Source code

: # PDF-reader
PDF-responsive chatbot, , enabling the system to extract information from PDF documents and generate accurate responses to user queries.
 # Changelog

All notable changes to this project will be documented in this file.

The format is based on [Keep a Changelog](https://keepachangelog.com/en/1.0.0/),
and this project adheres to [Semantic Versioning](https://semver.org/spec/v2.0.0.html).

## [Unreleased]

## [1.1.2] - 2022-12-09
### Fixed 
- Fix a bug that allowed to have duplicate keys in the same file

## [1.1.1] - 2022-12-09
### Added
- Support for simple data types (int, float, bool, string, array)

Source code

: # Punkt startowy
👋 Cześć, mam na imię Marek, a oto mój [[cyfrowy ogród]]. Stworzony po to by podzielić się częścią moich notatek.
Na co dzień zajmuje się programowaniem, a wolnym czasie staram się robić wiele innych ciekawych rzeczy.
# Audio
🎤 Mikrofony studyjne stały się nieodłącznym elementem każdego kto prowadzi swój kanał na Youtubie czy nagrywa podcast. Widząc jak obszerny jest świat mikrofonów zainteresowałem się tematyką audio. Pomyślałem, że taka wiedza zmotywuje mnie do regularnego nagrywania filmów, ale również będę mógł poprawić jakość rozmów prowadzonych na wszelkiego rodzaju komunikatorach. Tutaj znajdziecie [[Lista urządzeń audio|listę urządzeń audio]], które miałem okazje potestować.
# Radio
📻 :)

(Your objective) Looking at the data above, report how many of its lines include the word "this". The number alone is the answer.

(Written reply) 2